If your daughter was anxiously awaiting the arrival of her pirate costume in the mail, you might want to start researching another option. According to King5 News in Seattle, an entire shipment of Halloween costumes was detained and destroyed there today because the levels of lead in the plastic elements of these bright and fun costumes was 11 times the legal limit, making them a danger to would-be trick-or-treaters. A similar costume is pictured in this article and currently available via various online retailers.
According to Customs and Boarder Protection Officers and the Consumer Product Safety Investigators — the two government agencies who are on constant patrol for unsafe toys and children's products arriving in the United States — they will be doing the same nationwide to any other shipments of costumes that were originated from the same Chinese port.

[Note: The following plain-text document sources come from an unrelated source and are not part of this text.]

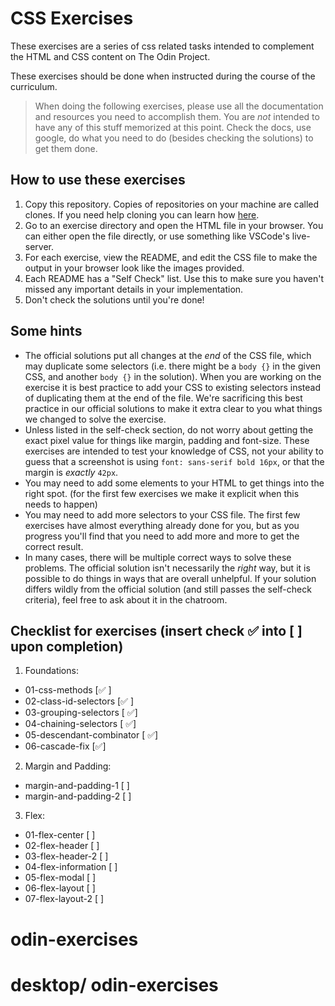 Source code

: # CSS Exercises

These exercises are a series of css related tasks intended to complement the HTML and CSS content on The Odin Project.

These exercises should be done when instructed during the course of the curriculum.

> When doing the following exercises, please use all the documentation and resources you need to accomplish them. You are _not_ intended to have any of this stuff memorized at this point. Check the docs, use google, do what you need to do (besides checking the solutions) to get them done.

## How to use these exercises

1. Copy this repository. Copies of repositories on your machine are called clones. If you need help cloning you can learn how [here](https://docs.github.com/en/github/creating-cloning-and-archiving-repositories/cloning-a-repository-from-github/cloning-a-repository).
2. Go to an exercise directory and open the HTML file in your browser. You can either open the file directly, or use something like VSCode's live-server.
3. For each exercise, view the README, and edit the CSS file to make the output in your browser look like the images provided.
4. Each README has a "Self Check" list. Use this to make sure you haven't missed any important details in your implementation.
5. Don't check the solutions until you're done!

## Some hints
- The official solutions put all changes at the _end_ of the CSS file, which may duplicate some selectors (i.e. there might be a `body {}` in the given CSS, and another `body {}` in the solution). When you are working on the exercise it is best practice to add your CSS to existing selectors instead of duplicating them at the end of the file. We're sacrificing this best practice in our official solutions to make it extra clear to you what things we changed to solve the exercise.
- Unless listed in the self-check section, do not worry about getting the exact pixel value for things like margin, padding and font-size. These exercises are intended to test your knowledge of CSS, not your ability to guess that a screenshot is using `font: sans-serif bold 16px`, or that the margin is _exactly_ `42px`.
- You may need to add some elements to your HTML to get things into the right spot. (for the first few exercises we make it explicit when this needs to happen)
- You may need to add more selectors to your CSS file. The first few exercises have almost everything already done for you, but as you progress you'll find that you need to add more and more to get the correct result.
- In many cases, there will be multiple correct ways to solve these problems. The official solution isn't necessarily the _right_ way, but it is possible to do things in ways that are overall unhelpful. If your solution differs wildly from the official solution (and still passes the self-check criteria), feel free to ask about it in the chatroom.

## Checklist for exercises (insert check ✅ into [ ] upon completion)

1. Foundations:
  - 01-css-methods [✅ ]
  - 02-class-id-selectors [✅ ]
  - 03-grouping-selectors [ ✅]
  - 04-chaining-selectors [ ✅]
  - 05-descendant-combinator [ ✅]
  - 06-cascade-fix [✅]

2. Margin and Padding:
  - margin-and-padding-1 [ ]
  - margin-and-padding-2 [ ]
 
3. Flex:
  - 01-flex-center [ ]
  - 02-flex-header [ ]
  - 03-flex-header-2 [ ]
  - 04-flex-information [ ]
  - 05-flex-modal [ ]
  - 06-flex-layout [ ]
  - 07-flex-layout-2 [ ]
# odin-exercises
# desktop/ odin-exercises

Although we're relieved to hear that these particular costumes were destroyed, now we're feeling a little paranoid about the Halloween costume that our child has been wearing since it arrived in the mail three weeks ago — does it contain lead too? There's no way to truly tell once you have it in your hands. The Consumer Product Safety Center (CPSC) does its best with the technology they have at hand, which is quite effective, to cut down on products entering the United States via our ports to insure that those products are safe for children, from toys to clothing to costumes such as these, and you can trust that they take issues such as lead levels very seriously.
You can also check the CPSC website for up-to-date information on specific children's items that have been recalled due to lead content.